Delcy Rodríguez zur Interimspräsidentin Venezuelas ernannt: Politische Krise spitzt sich zu
- Delcy Rodríguez wurde zur Interimspräsidentin Venezuelas ernannt, nachdem Nicolás Maduro von den USA festgenommen wurde.
- Die politische Lage bleibt instabil, und internationale Reaktionen könnten die Situation weiter verschärfen.
Nach der Festnahme von Präsident Nicolás Maduro durch die USA hat der Oberste Gerichtshof Venezuelas Vizepräsidentin Delcy Rodríguez zur Interimspräsidentin ernannt. Diese Entscheidung verschärft die politische Krise im Land.
Das Gericht reagierte auf das Machtvakuum nach Maduros Festnahme. Ziel ist es, die Handlungsfähigkeit des Staates zu sichern und die verfassungsmäßige Ordnung aufrechtzuerhalten.
Rodríguez forderte die sofortige Freilassung Maduros und seiner Frau. Sie bezeichnete die Festnahme als schwere Verletzung der venezolanischen Souveränität.
In ihrer ersten Stellungnahme kündigte Rodríguez Widerstand gegen den US-Militäreinsatz an. Venezuela werde sich nicht unterwerfen und nicht zur Kolonie eines Imperiums werden.

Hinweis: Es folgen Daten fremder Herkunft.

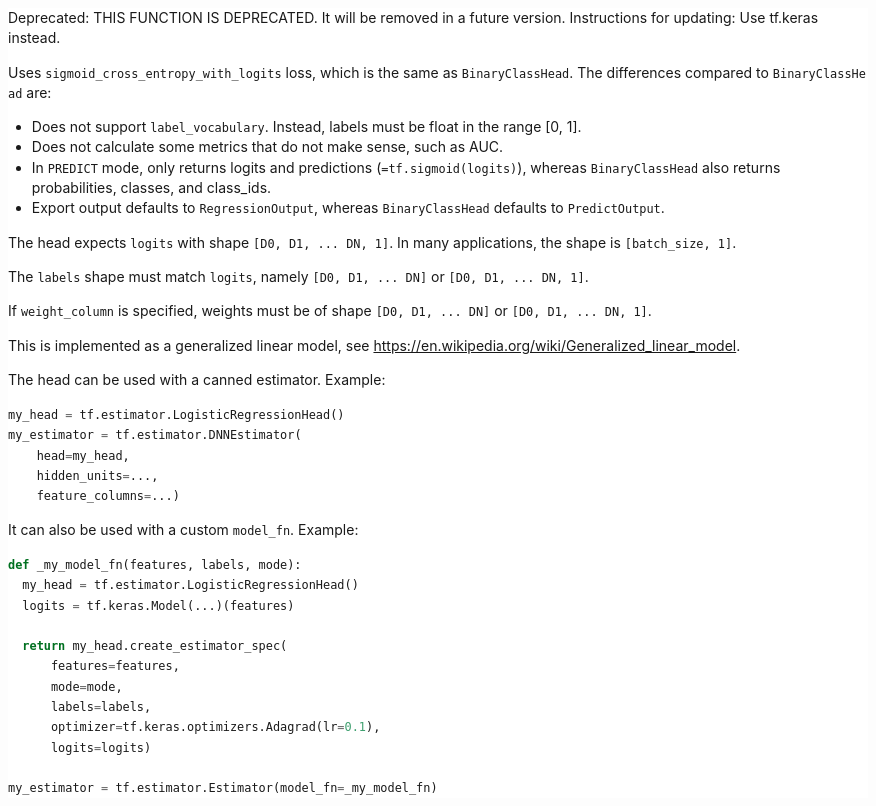 

Deprecated: THIS FUNCTION IS DEPRECATED. It will be removed in a future version.
Instructions for updating:
Use tf.keras instead.

Uses `sigmoid_cross_entropy_with_logits` loss, which is the same as
`BinaryClassHead`. The differences compared to `BinaryClassHead` are:

* Does not support `label_vocabulary`. Instead, labels must be float in the
  range [0, 1].
* Does not calculate some metrics that do not make sense, such as AUC.
* In `PREDICT` mode, only returns logits and predictions
  (`=tf.sigmoid(logits)`), whereas `BinaryClassHead` also returns
  probabilities, classes, and class_ids.
* Export output defaults to `RegressionOutput`, whereas `BinaryClassHead`
  defaults to `PredictOutput`.

The head expects `logits` with shape `[D0, D1, ... DN, 1]`.
In many applications, the shape is `[batch_size, 1]`.

The `labels` shape must match `logits`, namely
`[D0, D1, ... DN]` or `[D0, D1, ... DN, 1]`.

If `weight_column` is specified, weights must be of shape
`[D0, D1, ... DN]` or `[D0, D1, ... DN, 1]`.

This is implemented as a generalized linear model, see
https://en.wikipedia.org/wiki/Generalized_linear_model.

The head can be used with a canned estimator. Example:

```python
my_head = tf.estimator.LogisticRegressionHead()
my_estimator = tf.estimator.DNNEstimator(
    head=my_head,
    hidden_units=...,
    feature_columns=...)
```

It can also be used with a custom `model_fn`. Example:

```python
def _my_model_fn(features, labels, mode):
  my_head = tf.estimator.LogisticRegressionHead()
  logits = tf.keras.Model(...)(features)

  return my_head.create_estimator_spec(
      features=features,
      mode=mode,
      labels=labels,
      optimizer=tf.keras.optimizers.Adagrad(lr=0.1),
      logits=logits)

my_estimator = tf.estimator.Estimator(model_fn=_my_model_fn)
```

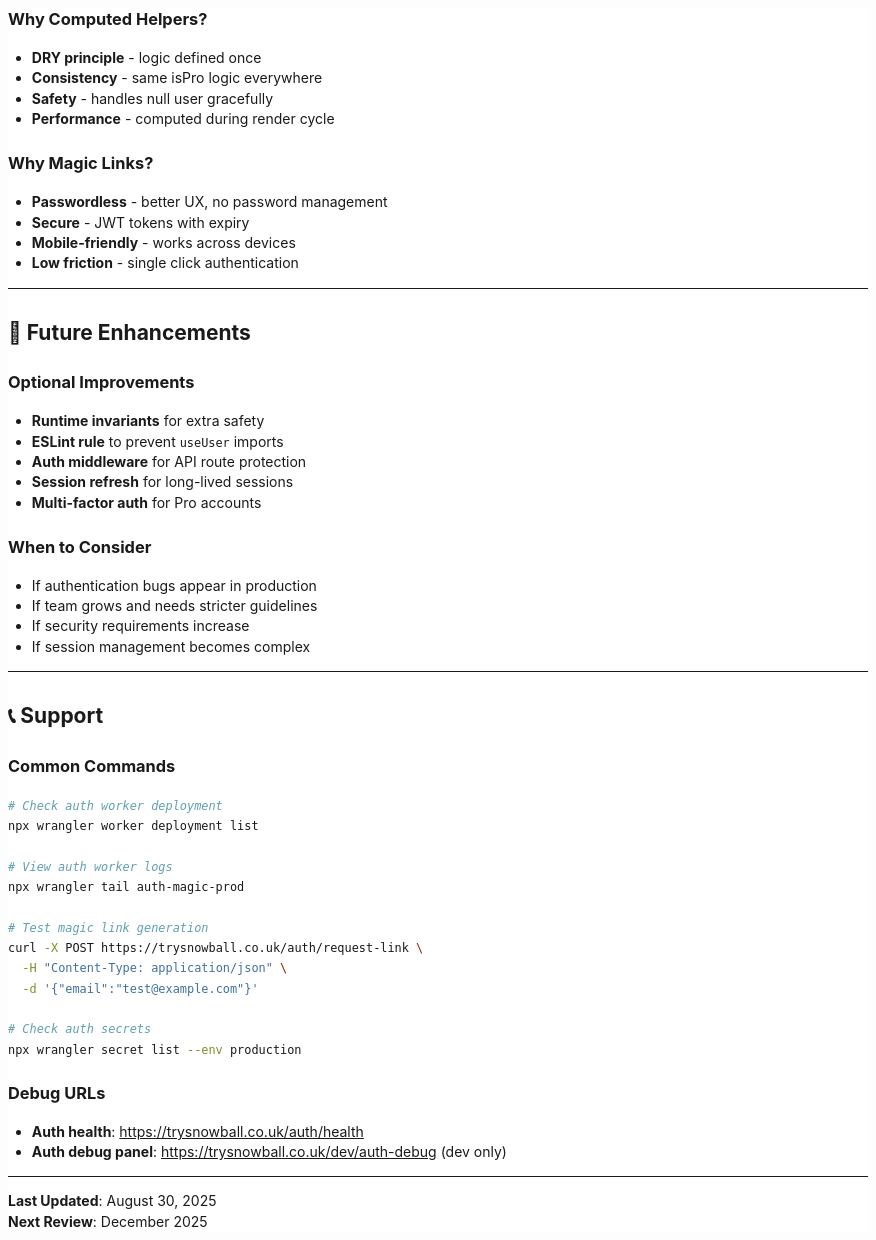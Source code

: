 ### Why Computed Helpers?
- **DRY principle** - logic defined once
- **Consistency** - same isPro logic everywhere  
- **Safety** - handles null user gracefully
- **Performance** - computed during render cycle

### Why Magic Links?
- **Passwordless** - better UX, no password management
- **Secure** - JWT tokens with expiry
- **Mobile-friendly** - works across devices
- **Low friction** - single click authentication

---

## 🔮 Future Enhancements

### Optional Improvements
- **Runtime invariants** for extra safety
- **ESLint rule** to prevent `useUser` imports  
- **Auth middleware** for API route protection
- **Session refresh** for long-lived sessions
- **Multi-factor auth** for Pro accounts

### When to Consider
- If authentication bugs appear in production
- If team grows and needs stricter guidelines
- If security requirements increase
- If session management becomes complex

---

## 📞 Support

### Common Commands
```bash
# Check auth worker deployment
npx wrangler worker deployment list

# View auth worker logs  
npx wrangler tail auth-magic-prod

# Test magic link generation
curl -X POST https://trysnowball.co.uk/auth/request-link \
  -H "Content-Type: application/json" \
  -d '{"email":"test@example.com"}'

# Check auth secrets
npx wrangler secret list --env production
```

### Debug URLs
- **Auth health**: https://trysnowball.co.uk/auth/health
- **Auth debug panel**: https://trysnowball.co.uk/dev/auth-debug (dev only)

---

**Last Updated**: August 30, 2025  
**Next Review**: December 2025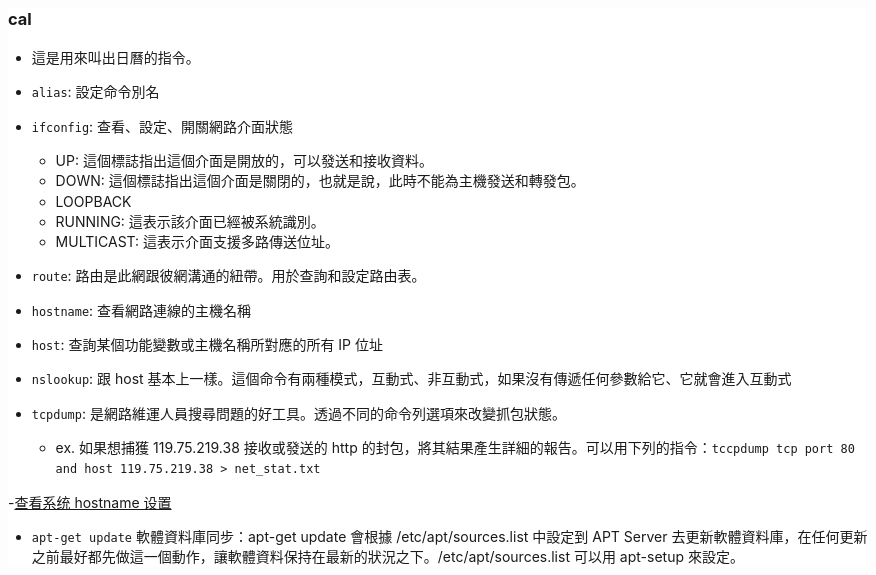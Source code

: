 ### cal

- 這是用來叫出日曆的指令。





















- `alias`: 設定命令別名
- `ifconfig`: 查看、設定、開關網路介面狀態
  - UP: 這個標誌指出這個介面是開放的，可以發送和接收資料。
  - DOWN: 這個標誌指出這個介面是關閉的，也就是說，此時不能為主機發送和轉發包。
  - LOOPBACK
  - RUNNING: 這表示該介面已經被系統識別。
  - MULTICAST: 這表示介面支援多路傳送位址。
- `route`: 路由是此網跟彼網溝通的紐帶。用於查詢和設定路由表。
- `hostname`: 查看網路連線的主機名稱
- `host`: 查詢某個功能變數或主機名稱所對應的所有 IP 位址
- `nslookup`: 跟 host 基本上一樣。這個命令有兩種模式，互動式、非互動式，如果沒有傳遞任何參數給它、它就會進入互動式
- `tcpdump`: 是網路維運人員搜尋問題的好工具。透過不同的命令列選項來改變抓包狀態。
  - ex. 如果想捕獲 119.75.219.38 接收或發送的 http 的封包，將其結果產生詳細的報告。可以用下列的指令：`tccpdump tcp port 80 and host 119.75.219.38 > net_stat.txt`


-[查看系统 hostname 设置](http://yacca.github.io/2013/08/13/hostname-in-mac-osx.html)


- `apt-get update`
軟體資料庫同步：apt-get update 會根據 /etc/apt/sources.list 中設定到 APT Server 去更新軟體資料庫，在任何更新之前最好都先做這一個動作，讓軟體資料保持在最新的狀況之下。/etc/apt/sources.list 可以用 apt-setup 來設定。

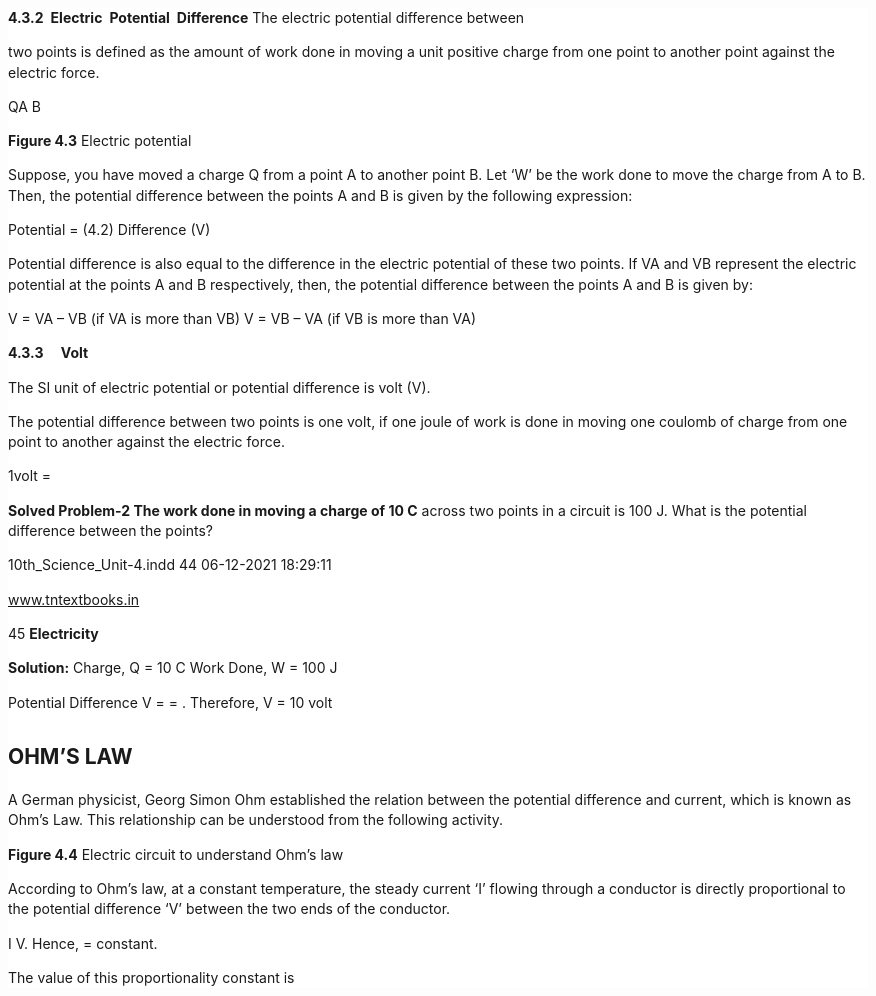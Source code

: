 **4.3.2 Electric Potential Difference** The electric potential difference between

two points is defined as the amount of work done in moving a unit positive charge from one point to another point against the electric force.

QA B

**Figure 4.3** Electric potential

Suppose, you have moved a charge Q from a point A to another point B. Let ‘W’ be the work done to move the charge from A to B. Then, the potential difference between the points A and B is given by the following expression:

Potential = (4.2) Difference (V)

Potential difference is also equal to the difference in the electric potential of these two points. If VA and VB represent the electric potential at the points A and B respectively, then, the potential difference between the points A and B is given by:

V = VA – VB (if VA is more than VB) V = VB – VA (if VB is more than VA)

**4.3.3   Volt**

The SI unit of electric potential or potential difference is volt (V).

The potential difference between two points is one volt, if one joule of work is done in moving one coulomb of charge from one point to another against the electric force.

1volt =

**Solved Problem-2 The work done in moving a charge of 10 C** across two points in a circuit is 100 J. What is the potential difference between the points?

10th\_Science\_Unit-4.indd 44 06-12-2021 18:29:11

www.tntextbooks.in




  

45 **Electricity**

**Solution:** Charge, Q = 10 C Work Done, W = 100 J

Potential Difference V = = . Therefore, V = 10 volt

## OHM’S LAW


A German physicist, Georg Simon Ohm established the relation between the potential difference and current, which is known as Ohm’s Law. This relationship can be understood from the following activity.

**Figure 4.4** Electric circuit to understand Ohm’s law

According to Ohm’s law, at a constant temperature, the steady current ‘I’ flowing through a conductor is directly proportional to the potential difference ‘V’ between the two ends of the conductor.

I V. Hence, = constant.

The value of this proportionality constant is
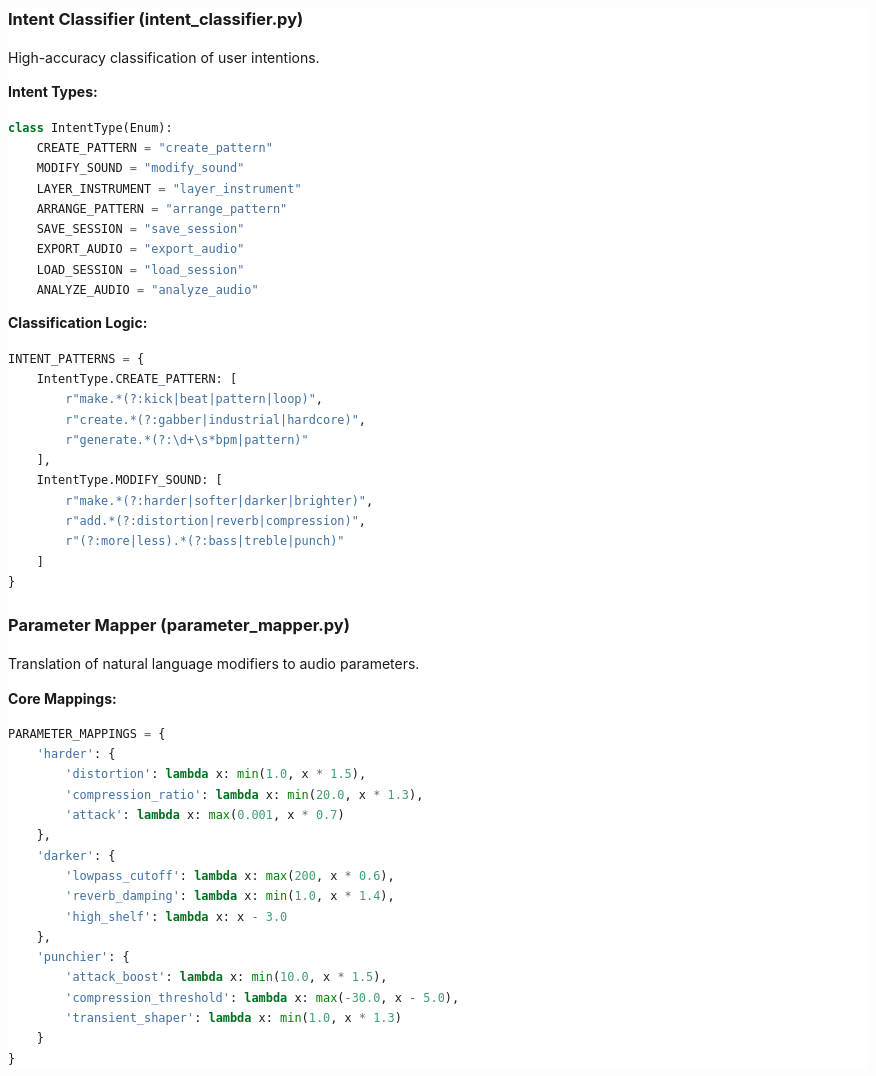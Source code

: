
 ```python
```

### Intent Classifier (intent_classifier.py)
High-accuracy classification of user intentions.

**Intent Types:**
```python
class IntentType(Enum):
    CREATE_PATTERN = "create_pattern"
    MODIFY_SOUND = "modify_sound"
    LAYER_INSTRUMENT = "layer_instrument"
    ARRANGE_PATTERN = "arrange_pattern"
    SAVE_SESSION = "save_session"
    EXPORT_AUDIO = "export_audio"
    LOAD_SESSION = "load_session"
    ANALYZE_AUDIO = "analyze_audio"
```

**Classification Logic:**
```python
INTENT_PATTERNS = {
    IntentType.CREATE_PATTERN: [
        r"make.*(?:kick|beat|pattern|loop)",
        r"create.*(?:gabber|industrial|hardcore)",
        r"generate.*(?:\d+\s*bpm|pattern)"
    ],
    IntentType.MODIFY_SOUND: [
        r"make.*(?:harder|softer|darker|brighter)",
        r"add.*(?:distortion|reverb|compression)",
        r"(?:more|less).*(?:bass|treble|punch)"
    ]
}
```

### Parameter Mapper (parameter_mapper.py)
Translation of natural language modifiers to audio parameters.

**Core Mappings:**
```python
PARAMETER_MAPPINGS = {
    'harder': {
        'distortion': lambda x: min(1.0, x * 1.5),
        'compression_ratio': lambda x: min(20.0, x * 1.3),
        'attack': lambda x: max(0.001, x * 0.7)
    },
    'darker': {
        'lowpass_cutoff': lambda x: max(200, x * 0.6),
        'reverb_damping': lambda x: min(1.0, x * 1.4),
        'high_shelf': lambda x: x - 3.0
    },
    'punchier': {
        'attack_boost': lambda x: min(10.0, x * 1.5),
        'compression_threshold': lambda x: max(-30.0, x - 5.0),
        'transient_shaper': lambda x: min(1.0, x * 1.3)
    }
}
```
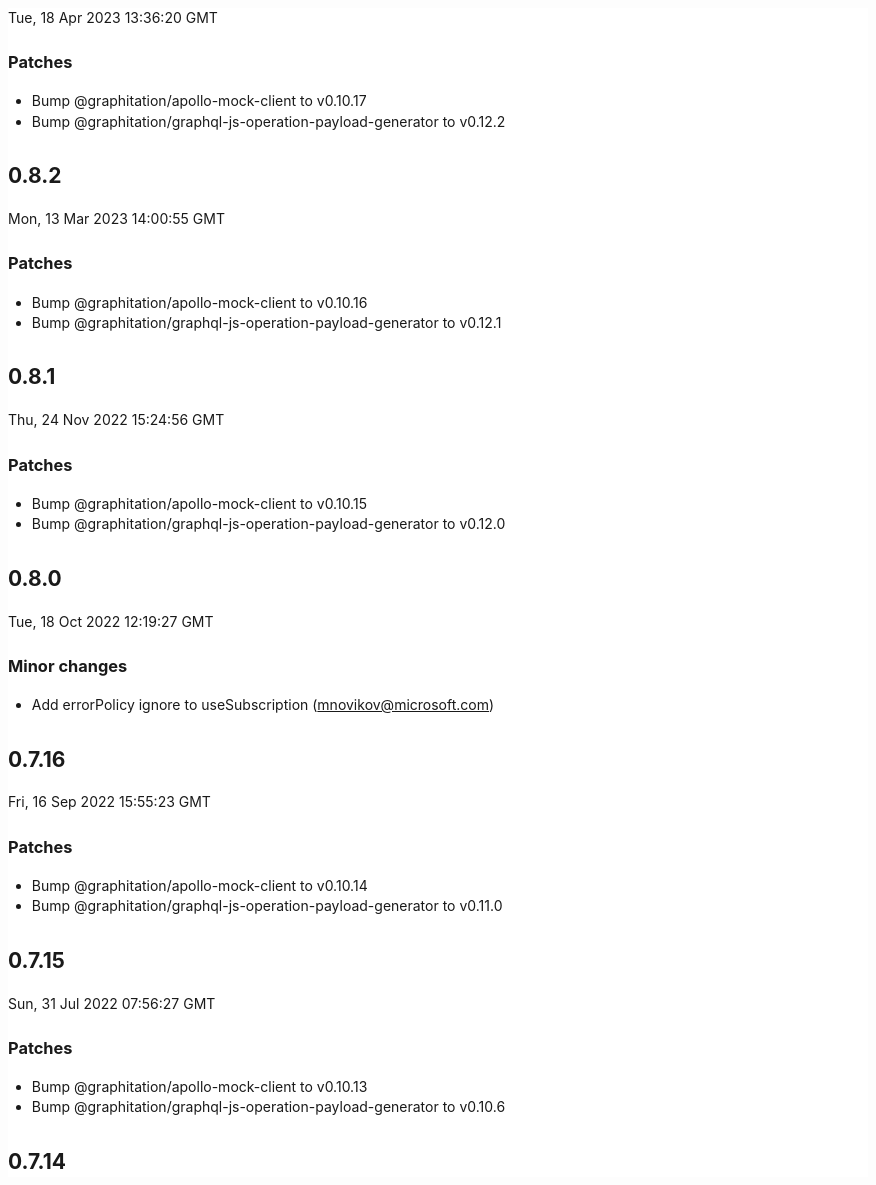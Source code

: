 Tue, 18 Apr 2023 13:36:20 GMT

### Patches

- Bump @graphitation/apollo-mock-client to v0.10.17
- Bump @graphitation/graphql-js-operation-payload-generator to v0.12.2

## 0.8.2

Mon, 13 Mar 2023 14:00:55 GMT

### Patches

- Bump @graphitation/apollo-mock-client to v0.10.16
- Bump @graphitation/graphql-js-operation-payload-generator to v0.12.1

## 0.8.1

Thu, 24 Nov 2022 15:24:56 GMT

### Patches

- Bump @graphitation/apollo-mock-client to v0.10.15
- Bump @graphitation/graphql-js-operation-payload-generator to v0.12.0

## 0.8.0

Tue, 18 Oct 2022 12:19:27 GMT

### Minor changes

- Add errorPolicy ignore to useSubscription (mnovikov@microsoft.com)

## 0.7.16

Fri, 16 Sep 2022 15:55:23 GMT

### Patches

- Bump @graphitation/apollo-mock-client to v0.10.14
- Bump @graphitation/graphql-js-operation-payload-generator to v0.11.0

## 0.7.15

Sun, 31 Jul 2022 07:56:27 GMT

### Patches

- Bump @graphitation/apollo-mock-client to v0.10.13
- Bump @graphitation/graphql-js-operation-payload-generator to v0.10.6

## 0.7.14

Rodríguez' konfrontativer Kurs ist bekannt. Beobachter erwarten keine schnelle Deeskalation der Lage.
Die 56-jährige Juristin gehört seit Jahren zum inneren Machtzirkel Maduros. Als Außenministerin prägte sie den scharfen Kurs gegen die USA.
Rodríguez ist tief im Machtgefüge verankert. Ihre Ernennung wird von der Opposition als Machtsicherung des bestehenden Systems gewertet.
Die institutionelle Kontinuität ist formell gewahrt, doch die politische Lage bleibt instabil. Internationale Reaktionen könnten die wirtschaftliche und gesellschaftliche Situation weiter verschärfen.
Ob Rodríguez dauerhaft an der Macht bleibt, hängt vom Verlauf der internationalen Auseinandersetzung ab.